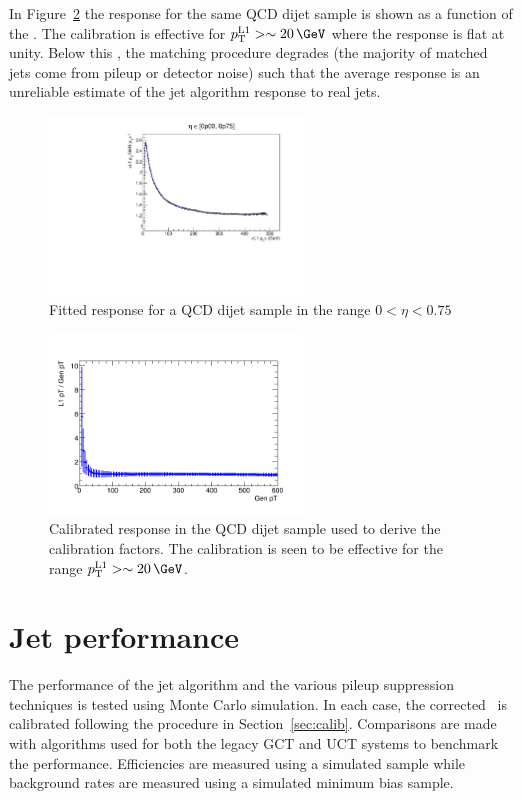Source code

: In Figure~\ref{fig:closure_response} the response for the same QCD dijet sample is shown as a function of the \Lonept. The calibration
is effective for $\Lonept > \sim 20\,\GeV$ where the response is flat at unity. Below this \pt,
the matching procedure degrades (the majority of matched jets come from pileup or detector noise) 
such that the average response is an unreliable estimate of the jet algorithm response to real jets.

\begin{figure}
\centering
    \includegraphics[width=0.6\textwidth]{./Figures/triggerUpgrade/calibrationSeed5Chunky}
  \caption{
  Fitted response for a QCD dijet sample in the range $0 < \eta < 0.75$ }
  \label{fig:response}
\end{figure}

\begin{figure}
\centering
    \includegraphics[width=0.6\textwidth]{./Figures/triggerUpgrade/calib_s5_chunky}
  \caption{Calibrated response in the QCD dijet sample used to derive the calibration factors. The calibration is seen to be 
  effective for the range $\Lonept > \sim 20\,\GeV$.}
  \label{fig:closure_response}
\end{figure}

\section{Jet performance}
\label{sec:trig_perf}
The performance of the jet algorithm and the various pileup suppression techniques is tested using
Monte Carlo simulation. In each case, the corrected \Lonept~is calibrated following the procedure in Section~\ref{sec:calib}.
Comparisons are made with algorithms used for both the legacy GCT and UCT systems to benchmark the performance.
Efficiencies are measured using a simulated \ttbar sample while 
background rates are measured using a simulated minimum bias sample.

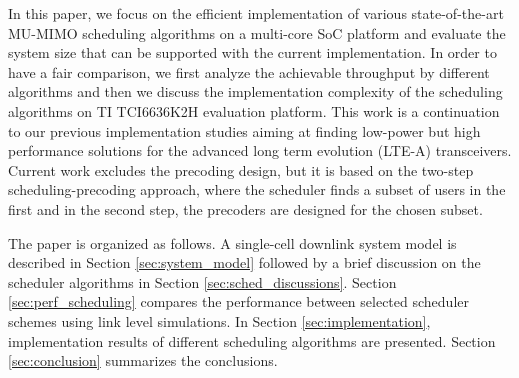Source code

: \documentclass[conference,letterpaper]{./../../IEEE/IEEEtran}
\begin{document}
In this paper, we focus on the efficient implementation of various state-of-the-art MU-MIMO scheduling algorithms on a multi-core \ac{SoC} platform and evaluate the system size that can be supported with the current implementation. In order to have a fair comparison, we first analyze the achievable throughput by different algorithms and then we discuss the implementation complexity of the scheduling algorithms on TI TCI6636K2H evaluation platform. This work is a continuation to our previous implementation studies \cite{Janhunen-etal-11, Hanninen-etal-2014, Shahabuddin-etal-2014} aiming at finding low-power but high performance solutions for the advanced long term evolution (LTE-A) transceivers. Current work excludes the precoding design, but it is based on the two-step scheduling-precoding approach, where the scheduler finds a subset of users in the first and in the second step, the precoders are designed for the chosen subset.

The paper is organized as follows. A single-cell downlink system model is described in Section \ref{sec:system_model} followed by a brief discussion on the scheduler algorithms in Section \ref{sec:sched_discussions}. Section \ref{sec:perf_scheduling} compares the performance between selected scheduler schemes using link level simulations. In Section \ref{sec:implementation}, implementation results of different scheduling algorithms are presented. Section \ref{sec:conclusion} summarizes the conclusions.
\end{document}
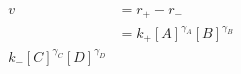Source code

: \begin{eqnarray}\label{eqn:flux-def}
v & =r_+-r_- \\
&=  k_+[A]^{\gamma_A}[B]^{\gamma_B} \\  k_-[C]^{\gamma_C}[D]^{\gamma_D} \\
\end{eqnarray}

What this task involves: The listing above should be repeated word for word, pictures removed.

Solved problem:
Source code

: In Figure~\ref{fig:closure_response} the response for the same QCD dijet sample is shown as a function of the \Lonept. The calibration
is effective for $\Lonept > \sim 20\,\GeV$ where the response is flat at unity. Below this \pt,
the matching procedure degrades (the majority of matched jets come from pileup or detector noise) 
such that the average response is an unreliable estimate of the jet algorithm response to real jets.

\begin{figure}
\centering
    \includegraphics[width=0.6\textwidth]{./Figures/triggerUpgrade/calibrationSeed5Chunky}
  \caption{
  Fitted response for a QCD dijet sample in the range $0 < \eta < 0.75$ }
  \label{fig:response}
\end{figure}

\begin{figure}
\centering
    \includegraphics[width=0.6\textwidth]{./Figures/triggerUpgrade/calib_s5_chunky}
  \caption{Calibrated response in the QCD dijet sample used to derive the calibration factors. The calibration is seen to be 
  effective for the range $\Lonept > \sim 20\,\GeV$.}
  \label{fig:closure_response}
\end{figure}

\section{Jet performance}
\label{sec:trig_perf}
The performance of the jet algorithm and the various pileup suppression techniques is tested using
Monte Carlo simulation. In each case, the corrected \Lonept~is calibrated following the procedure in Section~\ref{sec:calib}.
Comparisons are made with algorithms used for both the legacy GCT and UCT systems to benchmark the performance.
Efficiencies are measured using a simulated \ttbar sample while 
background rates are measured using a simulated minimum bias sample.

Source code

: \documentclass[conference,letterpaper]{./../../IEEE/IEEEtran}
\begin{document}
In this paper, we focus on the efficient implementation of various state-of-the-art MU-MIMO scheduling algorithms on a multi-core \ac{SoC} platform and evaluate the system size that can be supported with the current implementation. In order to have a fair comparison, we first analyze the achievable throughput by different algorithms and then we discuss the implementation complexity of the scheduling algorithms on TI TCI6636K2H evaluation platform. This work is a continuation to our previous implementation studies \cite{Janhunen-etal-11, Hanninen-etal-2014, Shahabuddin-etal-2014} aiming at finding low-power but high performance solutions for the advanced long term evolution (LTE-A) transceivers. Current work excludes the precoding design, but it is based on the two-step scheduling-precoding approach, where the scheduler finds a subset of users in the first and in the second step, the precoders are designed for the chosen subset.

The paper is organized as follows. A single-cell downlink system model is described in Section \ref{sec:system_model} followed by a brief discussion on the scheduler algorithms in Section \ref{sec:sched_discussions}. Section \ref{sec:perf_scheduling} compares the performance between selected scheduler schemes using link level simulations. In Section \ref{sec:implementation}, implementation results of different scheduling algorithms are presented. Section \ref{sec:conclusion} summarizes the conclusions.
\end{document}
Source code

: \begin{eqnarray}\label{eqn:flux-def}
v & =r_+-r_- \\
&=  k_+[A]^{\gamma_A}[B]^{\gamma_B} \\  k_-[C]^{\gamma_C}[D]^{\gamma_D} \\
\end{eqnarray}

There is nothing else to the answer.